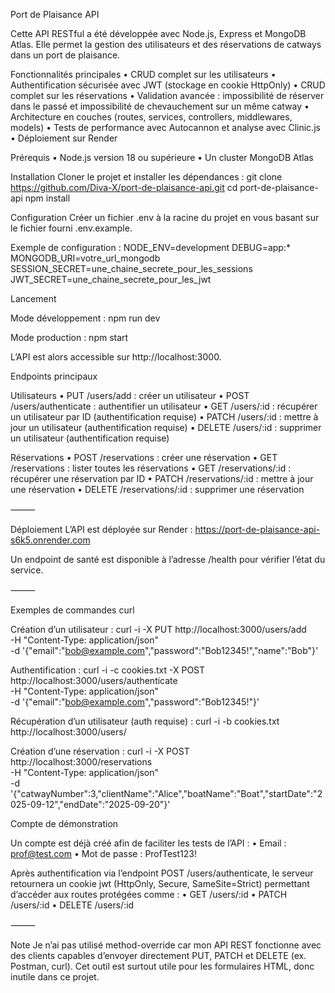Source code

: Port de Plaisance API

Cette API RESTful a été développée avec Node.js, Express et MongoDB Atlas.
Elle permet la gestion des utilisateurs et des réservations de catways dans un port de plaisance.

Fonctionnalités principales
	•	CRUD complet sur les utilisateurs
	•	Authentification sécurisée avec JWT (stockage en cookie HttpOnly)
	•	CRUD complet sur les réservations
	•	Validation avancée : impossibilité de réserver dans le passé et impossibilité de chevauchement sur un même catway
	•	Architecture en couches (routes, services, controllers, middlewares, models)
	•	Tests de performance avec Autocannon et analyse avec Clinic.js
	•	Déploiement sur Render
 
Prérequis
	•	Node.js version 18 ou supérieure
	•	Un cluster MongoDB Atlas

Installation
Cloner le projet et installer les dépendances :
git clone https://github.com/Diva-X/port-de-plaisance-api.git
cd port-de-plaisance-api
npm install

Configuration
Créer un fichier .env à la racine du projet en vous basant sur le fichier fourni .env.example.

Exemple de configuration :
NODE_ENV=development
DEBUG=app:*
MONGODB_URI=votre_url_mongodb
SESSION_SECRET=une_chaine_secrete_pour_les_sessions
JWT_SECRET=une_chaine_secrete_pour_les_jwt

Lancement

Mode développement :
npm run dev

Mode production :
npm start

L’API est alors accessible sur http://localhost:3000.

Endpoints principaux

Utilisateurs
	•	PUT /users/add : créer un utilisateur
	•	POST /users/authenticate : authentifier un utilisateur
	•	GET /users/:id : récupérer un utilisateur par ID (authentification requise)
	•	PATCH /users/:id : mettre à jour un utilisateur (authentification requise)
	•	DELETE /users/:id : supprimer un utilisateur (authentification requise)

Réservations
	•	POST /reservations : créer une réservation
	•	GET /reservations : lister toutes les réservations
	•	GET /reservations/:id : récupérer une réservation par ID
	•	PATCH /reservations/:id : mettre à jour une réservation
	•	DELETE /reservations/:id : supprimer une réservation

⸻

Déploiement
L’API est déployée sur Render :
https://port-de-plaisance-api-s6k5.onrender.com

Un endpoint de santé est disponible à l’adresse /health pour vérifier l’état du service.

⸻

Exemples de commandes curl

Création d’un utilisateur :
curl -i -X PUT http://localhost:3000/users/add \
  -H "Content-Type: application/json" \
  -d '{"email":"bob@example.com","password":"Bob12345!","name":"Bob"}'

  Authentification :
  curl -i -c cookies.txt -X POST http://localhost:3000/users/authenticate \
  -H "Content-Type: application/json" \
  -d '{"email":"bob@example.com","password":"Bob12345!"}'

  Récupération d’un utilisateur (auth requise) :
  curl -i -b cookies.txt http://localhost:3000/users/<ID>

  Création d’une réservation :
curl -i -X POST http://localhost:3000/reservations \
  -H "Content-Type: application/json" \
  -d '{"catwayNumber":3,"clientName":"Alice","boatName":"Boat","startDate":"2025-09-12","endDate":"2025-09-20"}'

  Compte de démonstration

Un compte est déjà créé afin de faciliter les tests de l’API :
	•	Email : prof@test.com
	•	Mot de passe : ProfTest123!

Après authentification via l’endpoint POST /users/authenticate, le serveur retournera un cookie jwt (HttpOnly, Secure, SameSite=Strict) permettant d’accéder aux routes protégées comme :
	•	GET /users/:id
	•	PATCH /users/:id
	•	DELETE /users/:id

⸻

Note
Je n’ai pas utilisé method-override car mon API REST fonctionne avec des clients capables d’envoyer directement PUT, PATCH et DELETE (ex. Postman, curl). Cet outil est surtout utile pour les formulaires HTML, donc inutile dans ce projet.
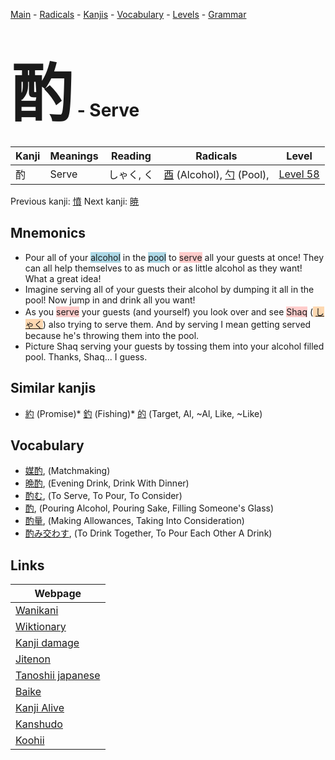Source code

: <style> bigfont {font-size: 100px}</style>
[Main](../index.md) -
[Radicals](../radicals.md) -
[Kanjis](../kanjis.md) -
[Vocabulary](../vocabulary.md) -
[Levels](../levels.md) -
[Grammar](../grammar.md)
# <bigfont> 酌</bigfont> - Serve 

| Kanji | Meanings | Reading | Radicals | Level |
| --- | --- | --- | --- | --- |
| 酌 | Serve | しゃく, く | [酉](../radicals/酉.md) (Alcohol), [勺](../radicals/勺.md) (Pool),  | [Level 58](../levels/wk_level58.md) |

Previous kanji: [憤](憤.md) Next kanji: [暁](暁.md) 

## Mnemonics
 * Pour all of your <span style="background-color:#ADD8E6"> alcohol</span> in the <span style="background-color:#ADD8E6"> pool</span> to <span style="background-color:#ffcccb"> serve</span> all your guests at once! They can all help themselves to as much or as little alcohol as they want! What a great idea!
* Imagine serving all of your guests their alcohol by dumping it all in the pool! Now jump in and drink all you want!
* As you <span style="background-color:#ffcccb"> serve</span> your guests (and yourself) you look over and see <span style="background-color:#ffcccb"> Shaq</span> (<span style="background-color:#fed8b1"> [しゃく](https://jisho.org/search/しゃく)</span>) also trying to serve them. And by serving I mean getting served because he's throwing them into the pool. 
* Picture Shaq serving your guests by tossing them into your alcohol filled pool. Thanks, Shaq... I guess.


## Similar kanjis
 * [約](約.md) (Promise)* [釣](釣.md) (Fishing)* [的](的.md) (Target, Al, ~Al, Like, ~Like)


## Vocabulary
 * [媒酌](../vocabulary/酌.md), (Matchmaking)
* [晩酌](../vocabulary/酌.md), (Evening Drink, Drink With Dinner)
* [酌む](../vocabulary/酌.md), (To Serve, To Pour, To Consider)
* [酌](../vocabulary/酌.md), (Pouring Alcohol, Pouring Sake, Filling Someone's Glass)
* [酌量](../vocabulary/酌.md), (Making Allowances, Taking Into Consideration)
* [酌み交わす](../vocabulary/酌.md), (To Drink Together, To Pour Each Other A Drink)



## Links 

| Webpage |
| --- |
| [Wanikani          ](https://www.wanikani.com/kanji/酌) |
| [Wiktionary        ](https://en.wiktionary.org/wiki/酌) |
| [Kanji damage      ](http://www.kanjidamage.com/kanji/search?utf8=✓&q=酌) |
| [Jitenon           ](https://jitenon.com/kanji/酌) |
| [Tanoshii japanese ](https://www.tanoshiijapanese.com/dictionary/kanji.cfm?k=酌) |
| [Baike             ](https://baike.baidu.com/item/酌) |
| [Kanji Alive       ](https://app.kanjialive.com/酌) |
| [Kanshudo          ](https://www.kanshudo.com/searchmn?q=酌) |
| [Koohii            ](https://kanji.koohii.com/study/kanji/酌) |
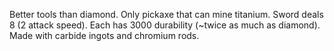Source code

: Better tools than diamond. Only pickaxe that can mine titanium.
Sword deals 8 (2 attack speed).
Each has 3000 durability (~twice as much as diamond).
Made with carbide ingots and chromium rods.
- - - - - - -
PROBLEM TO SOLVE
Your answer must be the entries repeated exactly, with no pictures.

SOLUTION
Source code

: Port de Plaisance API

Cette API RESTful a été développée avec Node.js, Express et MongoDB Atlas.
Elle permet la gestion des utilisateurs et des réservations de catways dans un port de plaisance.

Fonctionnalités principales
	•	CRUD complet sur les utilisateurs
	•	Authentification sécurisée avec JWT (stockage en cookie HttpOnly)
	•	CRUD complet sur les réservations
	•	Validation avancée : impossibilité de réserver dans le passé et impossibilité de chevauchement sur un même catway
	•	Architecture en couches (routes, services, controllers, middlewares, models)
	•	Tests de performance avec Autocannon et analyse avec Clinic.js
	•	Déploiement sur Render
 
Prérequis
	•	Node.js version 18 ou supérieure
	•	Un cluster MongoDB Atlas

Installation
Cloner le projet et installer les dépendances :
git clone https://github.com/Diva-X/port-de-plaisance-api.git
cd port-de-plaisance-api
npm install

Configuration
Créer un fichier .env à la racine du projet en vous basant sur le fichier fourni .env.example.

Exemple de configuration :
NODE_ENV=development
DEBUG=app:*
MONGODB_URI=votre_url_mongodb
SESSION_SECRET=une_chaine_secrete_pour_les_sessions
JWT_SECRET=une_chaine_secrete_pour_les_jwt

Lancement

Mode développement :
npm run dev

Mode production :
npm start

L’API est alors accessible sur http://localhost:3000.

Endpoints principaux

Utilisateurs
	•	PUT /users/add : créer un utilisateur
	•	POST /users/authenticate : authentifier un utilisateur
	•	GET /users/:id : récupérer un utilisateur par ID (authentification requise)
	•	PATCH /users/:id : mettre à jour un utilisateur (authentification requise)
	•	DELETE /users/:id : supprimer un utilisateur (authentification requise)

Réservations
	•	POST /reservations : créer une réservation
	•	GET /reservations : lister toutes les réservations
	•	GET /reservations/:id : récupérer une réservation par ID
	•	PATCH /reservations/:id : mettre à jour une réservation
	•	DELETE /reservations/:id : supprimer une réservation

⸻

Déploiement
L’API est déployée sur Render :
https://port-de-plaisance-api-s6k5.onrender.com

Un endpoint de santé est disponible à l’adresse /health pour vérifier l’état du service.

⸻

Exemples de commandes curl

Création d’un utilisateur :
curl -i -X PUT http://localhost:3000/users/add \
  -H "Content-Type: application/json" \
  -d '{"email":"bob@example.com","password":"Bob12345!","name":"Bob"}'

  Authentification :
  curl -i -c cookies.txt -X POST http://localhost:3000/users/authenticate \
  -H "Content-Type: application/json" \
  -d '{"email":"bob@example.com","password":"Bob12345!"}'

  Récupération d’un utilisateur (auth requise) :
  curl -i -b cookies.txt http://localhost:3000/users/<ID>

  Création d’une réservation :
curl -i -X POST http://localhost:3000/reservations \
  -H "Content-Type: application/json" \
  -d '{"catwayNumber":3,"clientName":"Alice","boatName":"Boat","startDate":"2025-09-12","endDate":"2025-09-20"}'

  Compte de démonstration

Un compte est déjà créé afin de faciliter les tests de l’API :
	•	Email : prof@test.com
	•	Mot de passe : ProfTest123!

Après authentification via l’endpoint POST /users/authenticate, le serveur retournera un cookie jwt (HttpOnly, Secure, SameSite=Strict) permettant d’accéder aux routes protégées comme :
	•	GET /users/:id
	•	PATCH /users/:id
	•	DELETE /users/:id

⸻

Note
Je n’ai pas utilisé method-override car mon API REST fonctionne avec des clients capables d’envoyer directement PUT, PATCH et DELETE (ex. Postman, curl). Cet outil est surtout utile pour les formulaires HTML, donc inutile dans ce projet.
Source code

: <style> bigfont {font-size: 100px}</style>
[Main](../index.md) -
[Radicals](../radicals.md) -
[Kanjis](../kanjis.md) -
[Vocabulary](../vocabulary.md) -
[Levels](../levels.md) -
[Grammar](../grammar.md)
# <bigfont> 酌</bigfont> - Serve 

| Kanji | Meanings | Reading | Radicals | Level |
| --- | --- | --- | --- | --- |
| 酌 | Serve | しゃく, く | [酉](../radicals/酉.md) (Alcohol), [勺](../radicals/勺.md) (Pool),  | [Level 58](../levels/wk_level58.md) |

Previous kanji: [憤](憤.md) Next kanji: [暁](暁.md) 

## Mnemonics
 * Pour all of your <span style="background-color:#ADD8E6"> alcohol</span> in the <span style="background-color:#ADD8E6"> pool</span> to <span style="background-color:#ffcccb"> serve</span> all your guests at once! They can all help themselves to as much or as little alcohol as they want! What a great idea!
* Imagine serving all of your guests their alcohol by dumping it all in the pool! Now jump in and drink all you want!
* As you <span style="background-color:#ffcccb"> serve</span> your guests (and yourself) you look over and see <span style="background-color:#ffcccb"> Shaq</span> (<span style="background-color:#fed8b1"> [しゃく](https://jisho.org/search/しゃく)</span>) also trying to serve them. And by serving I mean getting served because he's throwing them into the pool. 
* Picture Shaq serving your guests by tossing them into your alcohol filled pool. Thanks, Shaq... I guess.


## Similar kanjis
 * [約](約.md) (Promise)* [釣](釣.md) (Fishing)* [的](的.md) (Target, Al, ~Al, Like, ~Like)


## Vocabulary
 * [媒酌](../vocabulary/酌.md), (Matchmaking)
* [晩酌](../vocabulary/酌.md), (Evening Drink, Drink With Dinner)
* [酌む](../vocabulary/酌.md), (To Serve, To Pour, To Consider)
* [酌](../vocabulary/酌.md), (Pouring Alcohol, Pouring Sake, Filling Someone's Glass)
* [酌量](../vocabulary/酌.md), (Making Allowances, Taking Into Consideration)
* [酌み交わす](../vocabulary/酌.md), (To Drink Together, To Pour Each Other A Drink)



## Links 

| Webpage |
| --- |
| [Wanikani          ](https://www.wanikani.com/kanji/酌) |
| [Wiktionary        ](https://en.wiktionary.org/wiki/酌) |
| [Kanji damage      ](http://www.kanjidamage.com/kanji/search?utf8=✓&q=酌) |
| [Jitenon           ](https://jitenon.com/kanji/酌) |
| [Tanoshii japanese ](https://www.tanoshiijapanese.com/dictionary/kanji.cfm?k=酌) |
| [Baike             ](https://baike.baidu.com/item/酌) |
| [Kanji Alive       ](https://app.kanjialive.com/酌) |
| [Kanshudo          ](https://www.kanshudo.com/searchmn?q=酌) |
| [Koohii            ](https://kanji.koohii.com/study/kanji/酌) |
Source code

: Better tools than diamond. Only pickaxe that can mine titanium.
Sword deals 8 (2 attack speed).
Each has 3000 durability (~twice as much as diamond).
Made with carbide ingots and chromium rods.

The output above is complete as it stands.